Olga Mariano e Maria Noel Gouveia são mãe e filha e ciganas empoderadas. Criaram a AMUCIP, associação que é a ponte entre a comunidade cigana e não cigana. Ambas quebraram barreiras e lutam para que outras mulheres tenham mais opção de escolha, mas sem nunca deixar de lado as tradições ciganas.

 

A Olga foi a primeira mulher cigana a tirar a carta de condução. Como é que deu esse passo?

Olga: Sem dúvida que para mim foi um passo gigante. Como eu tinha a 4ª classe e os meus pais não tinham (nem o meu irmão homem) o meu pai optou por me dar esse presente. Como estava protegida pelos meus pais, foi mais fácil mas não faltou a censura. Logo passados uns 6 meses houve outra mulher cigana a tirar a carta.

O meu pai era vendedor ambulante e houve uma altura que, com uma pessoa não cigana, fez um negócio de troca por um carro em segunda mão que ele tinha. Só faltava alguém que o conduzisse e a única possibilidade à vista era eu. Então o meu pai emancipou-me.

 

Existem grandes diferenças entre a discriminação das mulheres ciganas e não ciganas?

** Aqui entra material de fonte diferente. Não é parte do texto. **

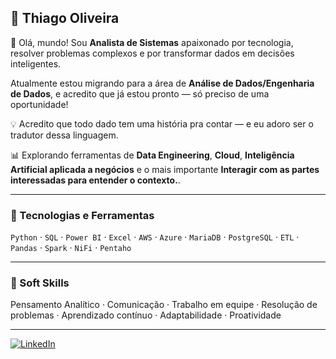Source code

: ## 🚀 Thiago Oliveira



👋 Olá, mundo! Sou **Analista de Sistemas** apaixonado por tecnologia, resolver problemas complexos e por transformar dados em decisões inteligentes.  

Atualmente estou migrando para a área de **Análise de Dados/Engenharia de Dados**, e acredito que já estou pronto — só preciso de uma oportunidade!  



💡 Acredito que todo dado tem uma história pra contar — e eu adoro ser o tradutor dessa linguagem.  

📊 Explorando ferramentas de **Data Engineering**, **Cloud**, **Inteligência Artificial aplicada a negócios** e o mais importante **Interagir com as partes interessadas para entender o contexto.**.



---



### 🧠 Tecnologias e Ferramentas

`Python` · `SQL` · `Power BI` · `Excel` · `AWS` · `Azure` · `MariaDB` · `PostgreSQL` · `ETL` · `Pandas` · `Spark` · `NiFi` · `Pentaho`  



---



### 🤝 Soft Skills

Pensamento Analítico · Comunicação · Trabalho em equipe · Resolução de problemas · Aprendizado contínuo · Adaptabilidade · Proatividade  



---



[![LinkedIn](https://img.shields.io/badge/LinkedIn-0077B5?style=for-the-badge&logo=linkedin&logoColor=white)](https://www.linkedin.com/in/thiago-oliveira-2549aa224/)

Olga: A nossa história cigana – e portuguesa – também vem dos portugueses não ciganos. As meninas não ciganas saíam para ir ajudar as mães nas tarefas laborais e ir tomar conta dos irmãos.

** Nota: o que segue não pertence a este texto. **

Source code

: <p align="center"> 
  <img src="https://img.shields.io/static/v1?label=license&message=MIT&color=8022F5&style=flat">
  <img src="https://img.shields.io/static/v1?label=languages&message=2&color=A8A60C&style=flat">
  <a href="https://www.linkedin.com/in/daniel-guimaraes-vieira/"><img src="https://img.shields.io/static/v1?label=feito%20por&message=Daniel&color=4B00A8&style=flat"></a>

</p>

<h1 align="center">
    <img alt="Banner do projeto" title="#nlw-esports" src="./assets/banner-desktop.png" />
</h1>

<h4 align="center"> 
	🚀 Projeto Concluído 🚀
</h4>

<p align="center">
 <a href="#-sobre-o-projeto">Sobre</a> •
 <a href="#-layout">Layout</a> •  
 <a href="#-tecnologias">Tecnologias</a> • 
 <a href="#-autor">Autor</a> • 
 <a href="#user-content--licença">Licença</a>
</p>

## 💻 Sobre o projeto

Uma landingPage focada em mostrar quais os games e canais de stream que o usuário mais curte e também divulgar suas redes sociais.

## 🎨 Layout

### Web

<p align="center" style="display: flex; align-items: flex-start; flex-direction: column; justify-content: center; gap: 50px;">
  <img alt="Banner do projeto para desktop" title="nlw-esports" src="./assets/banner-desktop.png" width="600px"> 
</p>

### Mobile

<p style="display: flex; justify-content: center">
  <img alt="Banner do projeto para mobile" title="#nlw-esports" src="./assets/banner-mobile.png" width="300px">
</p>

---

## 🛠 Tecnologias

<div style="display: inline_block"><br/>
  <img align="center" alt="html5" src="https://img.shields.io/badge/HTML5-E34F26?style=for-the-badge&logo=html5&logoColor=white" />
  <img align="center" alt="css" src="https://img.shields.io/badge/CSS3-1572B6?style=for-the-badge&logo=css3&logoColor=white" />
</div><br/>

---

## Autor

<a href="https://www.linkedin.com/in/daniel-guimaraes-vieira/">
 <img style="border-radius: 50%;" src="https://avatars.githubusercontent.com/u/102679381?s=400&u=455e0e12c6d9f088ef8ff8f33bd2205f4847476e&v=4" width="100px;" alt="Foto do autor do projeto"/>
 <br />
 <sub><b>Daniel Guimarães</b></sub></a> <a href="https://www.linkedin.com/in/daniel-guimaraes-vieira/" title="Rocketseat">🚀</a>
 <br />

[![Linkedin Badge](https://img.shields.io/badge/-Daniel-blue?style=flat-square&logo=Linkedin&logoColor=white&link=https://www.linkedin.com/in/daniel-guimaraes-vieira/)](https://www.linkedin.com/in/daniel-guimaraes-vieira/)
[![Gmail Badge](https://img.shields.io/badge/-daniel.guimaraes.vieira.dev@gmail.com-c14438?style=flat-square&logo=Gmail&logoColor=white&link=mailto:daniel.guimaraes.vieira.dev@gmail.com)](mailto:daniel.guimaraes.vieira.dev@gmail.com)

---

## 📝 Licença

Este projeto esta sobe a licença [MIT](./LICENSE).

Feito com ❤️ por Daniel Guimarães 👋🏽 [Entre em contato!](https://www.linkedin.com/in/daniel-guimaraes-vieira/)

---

Continuámos com as nossas tradições mais fechadas para fazer com que não nos apedrejassem tanto. As mulheres ciganas que dão um passo em frente no caminho de libertação, sem se desviar daquilo que é ser cigana, têm outras formas de ver o futuro. Sou cigana com todo o orgulho que isso me dá, mas se não quiser ir para a feira, posso ser professora ou empresária, posso ser tudo aquilo que quiser ser sem nunca deixar de ser quem sou.

Noel: Eu acho que a abertura da mulher tem a ver com o próprio papel da mulher na sociedade, no governo, na família. A minha avó já o dizia: “O homem é a cabeça, filha. Tu simplesmente és o pescoço que apoia a cabeça. Mas não te esqueças que é o pescoço que faz virar a cabeça para direita e para a esquerda”. Então, suavemente, nós cada vez mais temos empoderamento.

 

Quais são os maiores desafios que uma mulher cigana enfrenta na sua vida?

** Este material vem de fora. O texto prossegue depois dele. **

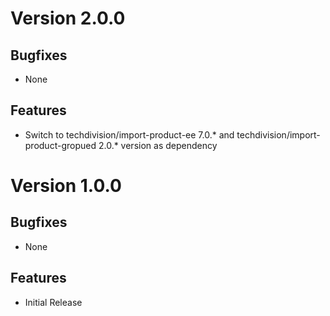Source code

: # Version 2.0.0

## Bugfixes

* None

## Features

* Switch to techdivision/import-product-ee 7.0.* and techdivision/import-product-gropued 2.0.* version as dependency

# Version 1.0.0

## Bugfixes

* None

## Features

* Initial Release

Noel: Uma imagem limpa. Senão, dentro da sociedade, não tem voz. Não podemos “extravasar” muito fora das regras. Tento não sair muito à noite com o meu marido para sítios onde vão outros rapazes ciganos, porque eu sei que não é bem visto. É uma comunidade que censura muito, porque é muito baseada na imagem da mulher e do que é envolto à mulher.